Grand Prix du dernier Festival de Cannes, Atlantique n’est pas juste une histoire de migrants racontée par une jeune réalisatrice d’origine africaine, Mati Diop, Franco-Sénégalaise de 37 ans, revenue tourner son premier film sur les côtes de la banlieue de Dakar. Par son sujet, le film n’élude pas le côté économique, politique et humain du drame de la migration, mais en lui donnant une forme et des ressorts inattendus : Atlantique, c’est aussi une histoire d’amour contrariée, qui se mâtine de polar avant de devenir une fable fantastique.

Un drame poétique sur les migrations

Pour traiter d’un sujet aussi actuel et aussi brûlant, Mati Diop est partie d’une approche bien réelle, quasi documentaire, « mais en tentant de déconstruire les stéréotypes et les idées reçues, précise-t-elle à 20 Minutes. J’ai été très touché quand la jeune actrice Assa Traore a dit, lors d’une avant-première, qu’elle espérait que le film permette aux gens de porter un regard différent sur les migrants, qu’ils aient autre chose en tête que cette masse informe véhiculée par certains médias. »

Ses personnages, Mati Diop prend soin de les conjuguer au singulier. Telle Shakespeare dans Roméo et Juliette, elle s’est choisi un couple d’amoureux emblématiques : jeune fille promise à un autre issu d’une famille aisée, garçon qui, de dépit, va tenter de traverser un océan qu’il ne voit pas comme un obstacle, mais comme « une force surnaturelle complice de son départ en mer ».

Une fable romantique mâtinée de polar et de fantastique

« Le premier projet, raconte Mati Diop, c’était de consacrer un film à cette jeunesse fantôme, parce que disparue en mer.

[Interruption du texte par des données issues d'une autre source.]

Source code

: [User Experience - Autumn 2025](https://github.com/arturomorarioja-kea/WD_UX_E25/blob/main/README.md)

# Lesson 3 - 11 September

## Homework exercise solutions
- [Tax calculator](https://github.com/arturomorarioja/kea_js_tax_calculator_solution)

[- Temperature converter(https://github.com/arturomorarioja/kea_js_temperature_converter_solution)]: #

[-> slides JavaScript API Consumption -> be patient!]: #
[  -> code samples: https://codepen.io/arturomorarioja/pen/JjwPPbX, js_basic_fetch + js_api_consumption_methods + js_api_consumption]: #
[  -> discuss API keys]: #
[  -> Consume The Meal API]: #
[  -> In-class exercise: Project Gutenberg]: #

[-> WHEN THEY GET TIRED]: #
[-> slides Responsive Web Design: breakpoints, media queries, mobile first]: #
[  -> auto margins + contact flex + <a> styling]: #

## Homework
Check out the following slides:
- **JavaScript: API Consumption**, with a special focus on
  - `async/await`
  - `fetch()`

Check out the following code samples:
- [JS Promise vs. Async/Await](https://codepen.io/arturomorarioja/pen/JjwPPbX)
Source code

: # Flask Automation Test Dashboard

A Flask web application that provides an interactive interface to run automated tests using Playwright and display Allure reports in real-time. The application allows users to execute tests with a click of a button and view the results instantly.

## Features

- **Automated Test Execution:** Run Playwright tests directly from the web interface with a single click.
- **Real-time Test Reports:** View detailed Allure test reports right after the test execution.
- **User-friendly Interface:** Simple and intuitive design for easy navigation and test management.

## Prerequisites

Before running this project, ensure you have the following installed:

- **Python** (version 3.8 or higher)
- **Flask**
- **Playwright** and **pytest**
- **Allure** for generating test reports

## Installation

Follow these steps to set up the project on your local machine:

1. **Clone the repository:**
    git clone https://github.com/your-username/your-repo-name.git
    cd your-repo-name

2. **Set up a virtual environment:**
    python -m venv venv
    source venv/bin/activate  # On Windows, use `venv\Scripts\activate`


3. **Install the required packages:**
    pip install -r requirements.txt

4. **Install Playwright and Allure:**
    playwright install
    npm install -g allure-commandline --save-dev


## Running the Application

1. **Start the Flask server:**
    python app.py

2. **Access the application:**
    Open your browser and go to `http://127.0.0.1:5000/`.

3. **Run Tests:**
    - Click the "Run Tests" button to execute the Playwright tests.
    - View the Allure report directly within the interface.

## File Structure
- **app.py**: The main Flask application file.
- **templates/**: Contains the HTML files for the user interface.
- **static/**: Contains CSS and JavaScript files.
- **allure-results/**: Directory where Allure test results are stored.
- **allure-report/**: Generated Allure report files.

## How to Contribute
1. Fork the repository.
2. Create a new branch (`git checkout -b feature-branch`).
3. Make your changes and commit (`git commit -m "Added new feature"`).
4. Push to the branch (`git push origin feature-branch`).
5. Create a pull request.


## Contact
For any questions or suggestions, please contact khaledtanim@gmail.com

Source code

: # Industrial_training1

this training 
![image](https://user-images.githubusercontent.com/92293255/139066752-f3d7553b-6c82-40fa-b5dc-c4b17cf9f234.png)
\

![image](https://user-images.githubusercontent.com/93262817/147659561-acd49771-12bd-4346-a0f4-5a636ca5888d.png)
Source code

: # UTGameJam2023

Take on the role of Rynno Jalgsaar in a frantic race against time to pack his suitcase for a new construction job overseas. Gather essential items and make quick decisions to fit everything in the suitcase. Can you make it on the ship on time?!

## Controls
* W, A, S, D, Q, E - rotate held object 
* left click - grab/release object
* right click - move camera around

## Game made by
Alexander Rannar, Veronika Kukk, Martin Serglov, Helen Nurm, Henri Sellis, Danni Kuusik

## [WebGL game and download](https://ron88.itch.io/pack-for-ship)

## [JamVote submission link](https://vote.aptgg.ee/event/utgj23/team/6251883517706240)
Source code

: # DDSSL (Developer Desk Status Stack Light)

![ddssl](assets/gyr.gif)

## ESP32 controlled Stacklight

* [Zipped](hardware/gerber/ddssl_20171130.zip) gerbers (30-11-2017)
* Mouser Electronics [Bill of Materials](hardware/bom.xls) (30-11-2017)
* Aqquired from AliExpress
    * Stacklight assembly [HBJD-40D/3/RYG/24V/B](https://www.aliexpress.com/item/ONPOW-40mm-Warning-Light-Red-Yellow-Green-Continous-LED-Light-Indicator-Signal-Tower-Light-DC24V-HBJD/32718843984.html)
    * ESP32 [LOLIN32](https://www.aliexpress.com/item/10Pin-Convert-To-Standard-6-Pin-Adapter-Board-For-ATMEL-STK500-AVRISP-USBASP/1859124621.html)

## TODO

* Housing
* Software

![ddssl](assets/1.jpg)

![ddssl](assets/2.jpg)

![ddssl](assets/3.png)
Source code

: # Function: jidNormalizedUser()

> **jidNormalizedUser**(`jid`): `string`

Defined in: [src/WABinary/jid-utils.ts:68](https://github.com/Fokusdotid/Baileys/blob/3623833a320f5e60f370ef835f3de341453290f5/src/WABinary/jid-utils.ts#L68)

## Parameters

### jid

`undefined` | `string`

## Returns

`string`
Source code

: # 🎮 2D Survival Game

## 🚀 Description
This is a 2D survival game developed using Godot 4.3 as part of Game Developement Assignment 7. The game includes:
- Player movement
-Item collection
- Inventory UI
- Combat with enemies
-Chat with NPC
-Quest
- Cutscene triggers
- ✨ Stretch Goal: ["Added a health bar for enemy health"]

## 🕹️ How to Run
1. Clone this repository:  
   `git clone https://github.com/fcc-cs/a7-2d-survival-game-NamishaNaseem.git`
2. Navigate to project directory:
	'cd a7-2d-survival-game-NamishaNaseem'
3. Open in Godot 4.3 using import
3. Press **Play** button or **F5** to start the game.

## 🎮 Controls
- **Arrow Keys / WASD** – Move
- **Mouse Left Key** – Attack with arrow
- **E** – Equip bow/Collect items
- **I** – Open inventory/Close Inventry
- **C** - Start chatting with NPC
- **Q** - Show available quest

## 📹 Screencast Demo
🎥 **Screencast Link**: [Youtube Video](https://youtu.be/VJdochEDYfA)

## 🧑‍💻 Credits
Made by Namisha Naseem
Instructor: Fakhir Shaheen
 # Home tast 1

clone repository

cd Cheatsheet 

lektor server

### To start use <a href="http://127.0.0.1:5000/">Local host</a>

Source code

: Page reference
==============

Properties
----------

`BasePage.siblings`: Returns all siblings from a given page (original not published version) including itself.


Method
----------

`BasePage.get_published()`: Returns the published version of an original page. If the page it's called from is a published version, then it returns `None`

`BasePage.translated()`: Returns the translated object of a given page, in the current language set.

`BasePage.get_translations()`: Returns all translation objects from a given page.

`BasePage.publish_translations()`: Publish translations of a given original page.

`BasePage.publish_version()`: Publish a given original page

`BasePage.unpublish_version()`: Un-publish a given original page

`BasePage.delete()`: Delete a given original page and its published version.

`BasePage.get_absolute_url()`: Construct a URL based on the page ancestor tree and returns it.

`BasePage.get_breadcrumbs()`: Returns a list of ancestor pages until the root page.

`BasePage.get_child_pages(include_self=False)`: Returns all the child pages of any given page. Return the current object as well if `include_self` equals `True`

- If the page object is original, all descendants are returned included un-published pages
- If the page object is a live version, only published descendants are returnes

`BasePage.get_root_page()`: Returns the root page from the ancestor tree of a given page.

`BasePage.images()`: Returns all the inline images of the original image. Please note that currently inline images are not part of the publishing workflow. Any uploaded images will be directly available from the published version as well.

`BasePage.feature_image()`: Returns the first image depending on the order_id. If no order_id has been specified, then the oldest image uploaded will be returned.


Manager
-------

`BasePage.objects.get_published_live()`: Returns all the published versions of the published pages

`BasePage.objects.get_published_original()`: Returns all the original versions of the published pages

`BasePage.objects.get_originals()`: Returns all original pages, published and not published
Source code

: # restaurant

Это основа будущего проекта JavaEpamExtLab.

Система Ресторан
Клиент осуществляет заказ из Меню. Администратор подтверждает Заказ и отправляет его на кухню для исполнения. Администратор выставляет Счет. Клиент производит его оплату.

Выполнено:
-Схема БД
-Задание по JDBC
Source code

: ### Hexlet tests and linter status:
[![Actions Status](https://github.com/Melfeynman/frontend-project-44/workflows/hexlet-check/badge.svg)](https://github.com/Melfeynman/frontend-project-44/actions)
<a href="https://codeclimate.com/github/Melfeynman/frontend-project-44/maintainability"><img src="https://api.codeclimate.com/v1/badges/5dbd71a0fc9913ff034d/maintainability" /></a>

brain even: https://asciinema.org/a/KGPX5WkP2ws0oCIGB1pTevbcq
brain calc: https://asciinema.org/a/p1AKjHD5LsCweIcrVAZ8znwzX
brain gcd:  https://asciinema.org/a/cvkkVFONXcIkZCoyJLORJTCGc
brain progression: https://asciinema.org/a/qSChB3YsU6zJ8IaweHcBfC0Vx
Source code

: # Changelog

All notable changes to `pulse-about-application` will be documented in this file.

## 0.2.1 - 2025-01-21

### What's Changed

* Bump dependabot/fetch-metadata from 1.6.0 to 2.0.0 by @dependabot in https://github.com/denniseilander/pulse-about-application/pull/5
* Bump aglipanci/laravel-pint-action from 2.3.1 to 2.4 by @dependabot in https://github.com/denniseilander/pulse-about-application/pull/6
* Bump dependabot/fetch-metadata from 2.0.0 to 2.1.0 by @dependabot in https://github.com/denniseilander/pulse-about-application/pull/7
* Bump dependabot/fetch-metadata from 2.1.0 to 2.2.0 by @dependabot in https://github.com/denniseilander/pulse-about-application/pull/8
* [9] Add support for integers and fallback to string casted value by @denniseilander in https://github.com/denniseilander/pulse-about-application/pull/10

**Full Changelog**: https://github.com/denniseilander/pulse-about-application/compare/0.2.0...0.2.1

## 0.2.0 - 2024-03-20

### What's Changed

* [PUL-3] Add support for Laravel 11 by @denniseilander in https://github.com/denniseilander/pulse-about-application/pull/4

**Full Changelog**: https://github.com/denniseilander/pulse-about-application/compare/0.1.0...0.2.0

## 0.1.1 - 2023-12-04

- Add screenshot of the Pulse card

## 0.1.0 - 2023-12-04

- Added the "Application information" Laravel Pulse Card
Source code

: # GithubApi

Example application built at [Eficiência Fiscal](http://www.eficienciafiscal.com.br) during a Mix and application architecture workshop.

Cela provoque une forme de hantise, l’âme des personnes disparues revenant hanter leur proche. » C’est ce qui a imposé son désir de cinéma fantastique. « Mais je tenais surtout à parler de celles qui restent, ajoute-t-elle. D’où l’idée de faire d’Atlantique un survival movie : comment Ada, la jeune héroïne, va-t-elle survivre à la disparition de son amoureux ? Comment à travers cette expérience va-t-elle se transcender et s’émanciper ? »

Les réponses sont apportées dans le film par une succession d’événements inexpliqués qui vont agir sur les personnages comme autant d’éléments déclencheurs : des incendies sans départ de feu, une enquête policière qui tourne en rond, une histoire de vengeance contre un exploiteur sans scrupule et les esprits des naufragés qui reviennent, à la tombée de la nuit, prendre possession du corps des vivants…

Mati Diop connait les codes du cinéma de genre, mais reconnaît aussi l’influence sur elle de cinéastes plasticiens comme Apichatpong Weerasethakul. A l’instar de son homologue thaïlandais, elle croit aux histoires de fantômes. Celle-ci en est une, que la cinéaste de 37 ans raconte avec vigueur, grâce et talent.